The arrested development of Russia’s rising upper-tier leadership elite has finally forced a belated inrush of new figures in their low-50s and 40s. But the de facto cap or «glass ceiling» on offices held by Russia’s boomers has meant the main figures of interest have had to be placed in positions quite suddenly. Instead of a gradual, natural rise where elites gain skills and experience over time jumping from office to office, we see sudden advancement up the ranks, especially for the sons, daughters, and relatives of the Boomer cade. These include people like Putin’s niece Anna Tsivileva (Deputy Minister of Defense, 53), Nikolai Patrushev’s son Dmitry Patrushev (Deputy PM, 48), Putin’s former bodyguard Aleksei Dyumin (State Council Secretary, 53), Sergei Kirienko’s son Vladimir Kirienko (VK chief, 42), the Putin-connected Yuri Kovalchuk’s son Boris Kovalchuk (Accounts, 47), and Putin’s daughters themselves (Maria Vorontsova, 40; and Katerina Tikhonova, 39).

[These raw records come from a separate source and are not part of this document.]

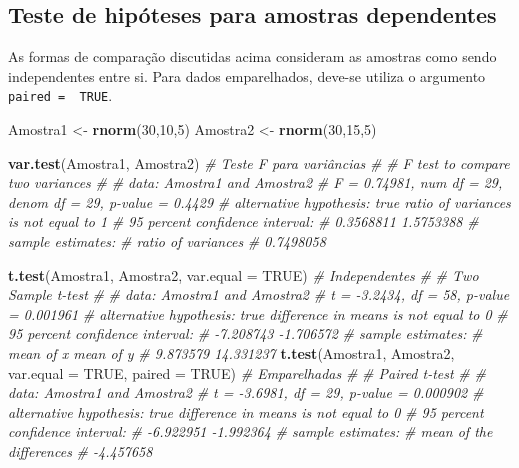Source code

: \documentclass[
]{book}
\newenvironment{Shaded}{\begin{snugshade}}{\end{snugshade}}
\newcommand{\CommentTok}[1]{\textcolor[rgb]{0.56,0.35,0.01}{\textit{#1}}}
\newcommand{\DataTypeTok}[1]{\textcolor[rgb]{0.13,0.29,0.53}{#1}}
\newcommand{\DecValTok}[1]{\textcolor[rgb]{0.00,0.00,0.81}{#1}}
\newcommand{\KeywordTok}[1]{\textcolor[rgb]{0.13,0.29,0.53}{\textbf{#1}}}
\newcommand{\NormalTok}[1]{#1}
\newcommand{\OtherTok}[1]{\textcolor[rgb]{0.56,0.35,0.01}{#1}}
\newcommand{\StringTok}[1]{\textcolor[rgb]{0.31,0.60,0.02}{#1}}
\numberwithin{equation}{section}
\begin{document}
\hypertarget{teste-de-hipuxf3teses-para-amostras-dependentes}{%
\subsection{Teste de hipóteses para amostras dependentes}\label{teste-de-hipuxf3teses-para-amostras-dependentes}}

As formas de comparação discutidas acima consideram as amostras como sendo independentes entre si. Para dados emparelhados, deve-se utiliza o argumento \texttt{paired\ =\ \ TRUE}.

\begin{Shaded}
\begin{Highlighting}[]
\NormalTok{Amostra1 \textless{}{-}}\StringTok{ }\KeywordTok{rnorm}\NormalTok{(}\DecValTok{30}\NormalTok{,}\DecValTok{10}\NormalTok{,}\DecValTok{5}\NormalTok{)}
\NormalTok{Amostra2 \textless{}{-}}\StringTok{ }\KeywordTok{rnorm}\NormalTok{(}\DecValTok{30}\NormalTok{,}\DecValTok{15}\NormalTok{,}\DecValTok{5}\NormalTok{)}

\KeywordTok{var.test}\NormalTok{(Amostra1, Amostra2) }\CommentTok{\# Teste F para variâncias}
\CommentTok{\# }
\CommentTok{\#   F test to compare two variances}
\CommentTok{\# }
\CommentTok{\# data:  Amostra1 and Amostra2}
\CommentTok{\# F = 0.74981, num df = 29, denom df = 29, p{-}value = 0.4429}
\CommentTok{\# alternative hypothesis: true ratio of variances is not equal to 1}
\CommentTok{\# 95 percent confidence interval:}
\CommentTok{\#  0.3568811 1.5753388}
\CommentTok{\# sample estimates:}
\CommentTok{\# ratio of variances }
\CommentTok{\#          0.7498058}

\KeywordTok{t.test}\NormalTok{(Amostra1, Amostra2, }\DataTypeTok{var.equal =} \OtherTok{TRUE}\NormalTok{) }\CommentTok{\# Independentes}
\CommentTok{\# }
\CommentTok{\#   Two Sample t{-}test}
\CommentTok{\# }
\CommentTok{\# data:  Amostra1 and Amostra2}
\CommentTok{\# t = {-}3.2434, df = 58, p{-}value = 0.001961}
\CommentTok{\# alternative hypothesis: true difference in means is not equal to 0}
\CommentTok{\# 95 percent confidence interval:}
\CommentTok{\#  {-}7.208743 {-}1.706572}
\CommentTok{\# sample estimates:}
\CommentTok{\# mean of x mean of y }
\CommentTok{\#  9.873579 14.331237}
\KeywordTok{t.test}\NormalTok{(Amostra1, Amostra2, }\DataTypeTok{var.equal =} \OtherTok{TRUE}\NormalTok{, }\DataTypeTok{paired =} \OtherTok{TRUE}\NormalTok{) }\CommentTok{\# Emparelhadas}
\CommentTok{\# }
\CommentTok{\#   Paired t{-}test}
\CommentTok{\# }
\CommentTok{\# data:  Amostra1 and Amostra2}
\CommentTok{\# t = {-}3.6981, df = 29, p{-}value = 0.000902}
\CommentTok{\# alternative hypothesis: true difference in means is not equal to 0}
\CommentTok{\# 95 percent confidence interval:}
\CommentTok{\#  {-}6.922951 {-}1.992364}
\CommentTok{\# sample estimates:}
\CommentTok{\# mean of the differences }
\CommentTok{\#               {-}4.457658}
\end{Highlighting}
\end{Shaded}
\end{document}
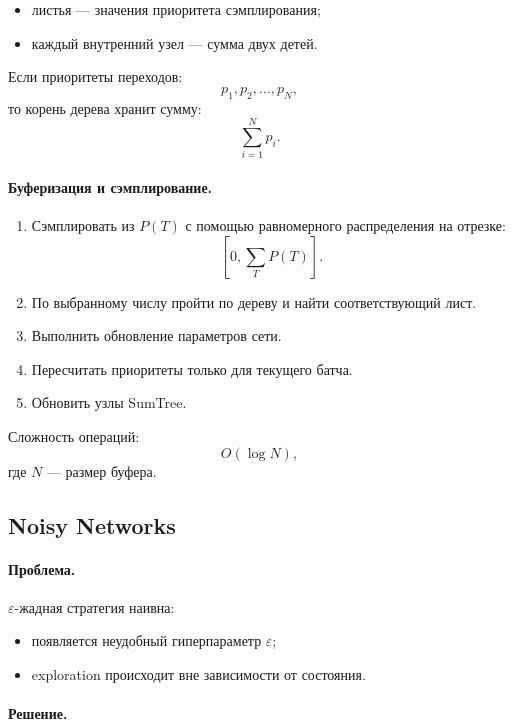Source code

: \documentclass[12pt,a4paper]{article}
\begin{document}
\begin{itemize}
    \item листья --- значения приоритета сэмплирования;
    \item каждый внутренний узел --- сумма двух детей.
\end{itemize}

Если приоритеты переходов:
\[
p_1,p_2,\ldots,p_N,
\]
то корень дерева хранит сумму:
\[
\sum_{i=1}^{N} p_i.
\]

\paragraph{Буферизация и сэмплирование.}

\begin{enumerate}
    \item Сэмплировать из $P(T)$ с помощью равномерного распределения на отрезке:
    \[
    \left[
    0,
    \sum_T P(T)
    \right].
    \]

    \item По выбранному числу пройти по дереву и найти соответствующий лист.

    \item Выполнить обновление параметров сети.

    \item Пересчитать приоритеты только для текущего батча.

    \item Обновить узлы SumTree.
\end{enumerate}

Сложность операций:
\[
O(\log N),
\]
где $N$ --- размер буфера.

\subsection{Noisy Networks}

\paragraph{Проблема.}

$\varepsilon$-жадная стратегия наивна:
\begin{itemize}
    \item появляется неудобный гиперпараметр $\varepsilon$;
    \item exploration происходит вне зависимости от состояния.
\end{itemize}

\paragraph{Решение.}
\end{document}
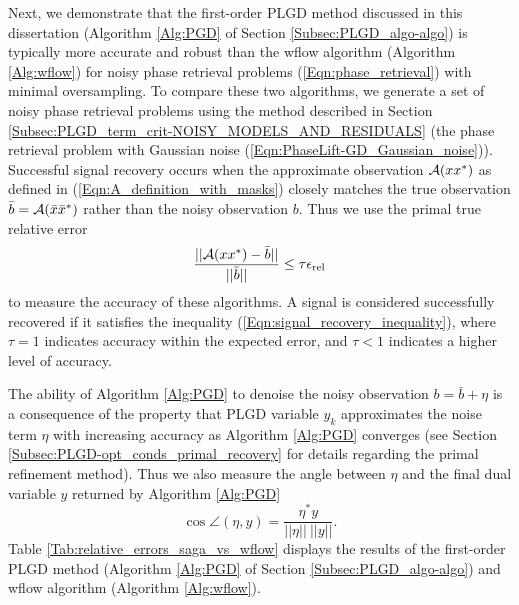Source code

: Next, we demonstrate that the first-order PLGD method discussed in this dissertation (Algorithm \ref{Alg:PGD} of Section \ref{Subsec:PLGD_algo-algo}) is typically more accurate and robust than the wflow algorithm (Algorithm \ref{Alg:wflow}) for noisy phase retrieval problems (\ref{Eqn:phase_retrieval}) with minimal oversampling.
To compare these two algorithms, we generate a set of noisy phase retrieval problems using the method described in Section \ref{Subsec:PLGD_term_crit-NOISY_MODELS_AND_RESIDUALS} (the phase retrieval problem with Gaussian noise (\ref{Eqn:PhaseLift-GD_Gaussian_noise})).
Successful signal recovery occurs when the approximate observation ${\mathcal A}(xx^*)$ as defined in (\ref{Eqn:A_definition_with_masks}) closely matches the true observation $\bar{b} = {\mathcal A}(\bar{x}\bar{x}^*)$ rather than the noisy observation $b$.  
Thus we use the primal true relative error 
\begin{equation} 	\label{Eqn:signal_recovery_inequality}
\frac{||{\mathcal A}(xx^*)-\bar{b}||}{ ||\bar{b}|| } \leq \tau \epsilon_{\textnormal{rel}}
\end{equation}
to measure the accuracy of these algorithms.  
A signal is considered successfully recovered if it satisfies the inequality (\ref{Eqn:signal_recovery_inequality}), where $\tau = 1$ indicates accuracy within the expected error, and $\tau < 1$ indicates a higher level of accuracy.  



The ability of Algorithm \ref{Alg:PGD} to denoise the noisy observation $b = \bar{b} + \eta$ is a consequence of the property that PLGD variable $y_k$ approximates the noise term $\eta$ with increasing accuracy as Algorithm \ref{Alg:PGD} converges (see Section \ref{Subsec:PLGD-opt_conds_primal_recovery} for details regarding the primal refinement method).
Thus we also measure the angle between $\eta$ and the final dual variable $y$ returned by Algorithm \ref{Alg:PGD}
\begin{equation} 			\label{Eqn:angle_eta_y}
	\cos \angle (\eta, y)	=	\frac{\eta^*y}{||\eta|| \ ||y||}.
\end{equation}
Table \ref{Tab:relative_errors_saga_vs_wflow} displays the results of the first-order PLGD method (Algorithm \ref{Alg:PGD} of Section \ref{Subsec:PLGD_algo-algo}) and wflow algorithm (Algorithm \ref{Alg:wflow}).


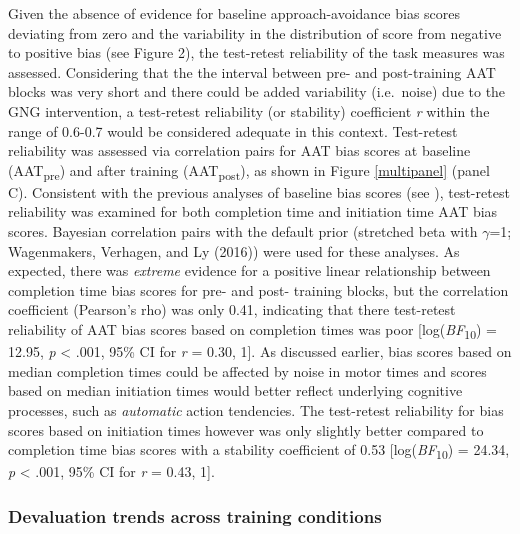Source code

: \documentclass[man,floatsintext]{apa6}
\begin{document}
Given the absence of evidence for baseline approach-avoidance bias scores deviating from zero and the variability in the distribution of score from negative to positive bias (see Figure 2), the test-retest reliability of the task measures was assessed. Considering that the the interval between pre- and post-training AAT blocks was very short and there could be added variability (i.e.~noise) due to the GNG intervention, a test-retest reliability (or stability) coefficient \emph{r} within the range of 0.6-0.7 would be considered adequate in this context. Test-retest reliability was assessed via correlation pairs for AAT bias scores at baseline (AAT\textsubscript{pre}) and after training (AAT\textsubscript{post}), as shown in Figure \ref{multipanel} (panel C). Consistent with the previous analyses of baseline bias scores (see \textit{}), test-retest reliability was examined for both completion time and initiation time AAT bias scores. Bayesian correlation pairs with the default prior (stretched beta with \(\gamma\)=1; Wagenmakers, Verhagen, and Ly (2016)) were used for these analyses. As expected, there was \emph{extreme} evidence for a positive linear relationship between completion time bias scores for pre- and post- training blocks, but the correlation coefficient (Pearson's rho) was only 0.41, indicating that there test-retest reliability of AAT bias scores based on completion times was poor {[}log(\textit{BF}\textsubscript{10}) = 12.95, \emph{p} \textless{} .001, 95\% CI for \emph{r} = 0.30, 1{]}. As discussed earlier, bias scores based on median completion times could be affected by noise in motor times and scores based on median initiation times would better reflect underlying cognitive processes, such as \emph{automatic} action tendencies. The test-retest reliability for bias scores based on initiation times however was only slightly better compared to completion time bias scores with a stability coefficient of 0.53 {[}log(\textit{BF}\textsubscript{10}) = 24.34, \emph{p} \textless{} .001, 95\% CI for \emph{r} = 0.43, 1{]}.

\hypertarget{devaluation_trends}{%
\subsubsection{Devaluation trends across training conditions}\label{devaluation_trends}}
\end{document}
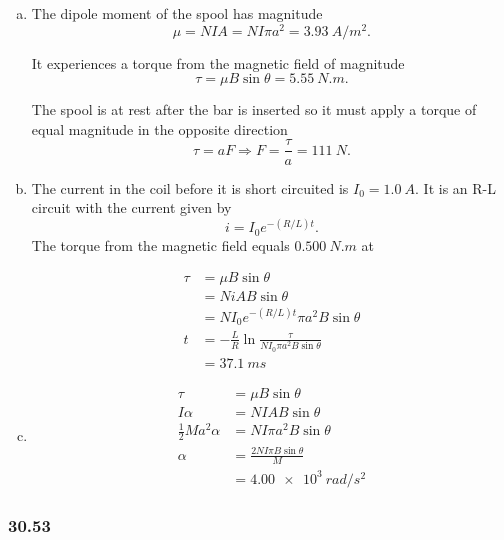 \documentclass{article}
\begin{document}
\begin{enumerate}[(a)]
  \item The dipole moment of the spool has magnitude \[\mu = N I A = N I \pi a^2 = \qty{3.93}{A/m^2}.\]

        It experiences a torque from the magnetic field of magnitude \[\tau = \mu B \sin \theta = \qty{5.55}{N.m}.\]

        The spool is at rest after the bar is inserted so it must apply a torque of equal magnitude in the opposite direction \[\tau = a F \Rightarrow F = \frac{\tau}{a} = \qty{111}{N}.\]

  \item The current in the coil before it is short circuited is $I_0 = \qty{1.0}{A}$. It is an R-L circuit with the current given by \[i = I_0 e^{-(R / L) t}.\] The torque from the magnetic field equals $\qty{0.500}{N.m}$ at

        \begin{align*}
          \tau & = \mu B \sin \theta                                         \\
               & = N i A B \sin \theta                                       \\
               & = N I_0 e^{-(R / L) t} \pi a^2 B \sin \theta                \\
          t    & = -\frac{L}{R} \ln \frac{\tau}{N I_0 \pi a^2 B \sin \theta} \\
               & = \qty{37.1}{ms}
        \end{align*}

  \item

        \begin{align*}
          \tau                     & = \mu B \sin \theta                 \\
          I \alpha                 & = N I A B \sin \theta               \\
          \frac{1}{2} M a^2 \alpha & = N I \pi a^2 B \sin \theta         \\
          \alpha                   & = \frac{2 N I \pi B \sin \theta}{M} \\
                                   & = \qty{4.00e3}{rad/s^2}
        \end{align*}
\end{enumerate}

\subsubsection{30.53}
\end{document}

This poses an odd dynamic. Russia’s narrow upper-elite of Gen-Xers will inherit the regime in due course, but they will be competing with suddenly promoted nouveau aristocrats connected by familial ties to the current leadership core. And these latter figures will further compete with various other belated projects of elite revitalization, including Sergei Kirienko’s various managerial-technocratic projects: the «Leaders of Russia» competition, the «School for Governors,» and the «School for Mayors,» and the veteran-targeted «Time for Heroes.»

The problem of succession is the most critical question for Russia’s regime. But it is not solely one of who replaces Vladimir Putin himself. It is also a question of succession across most of Russia’s sprawling imperium of institutional offices. Developing the next generation of leadership is a perennial problem, one that Russia’s past history has seen replete with times of sclerosis and times of great change. The rest of the 2020s looks to be a model of the latter, where figures who should have been raised up into the system years before will now be helming the authoritarian ship of state quite suddenly. Names outside observers are quite unfamiliar with are likely to come thick and fast in the coming years, while those who are placing such figures in power now will be of particular importance in shaping Russia’s future elite.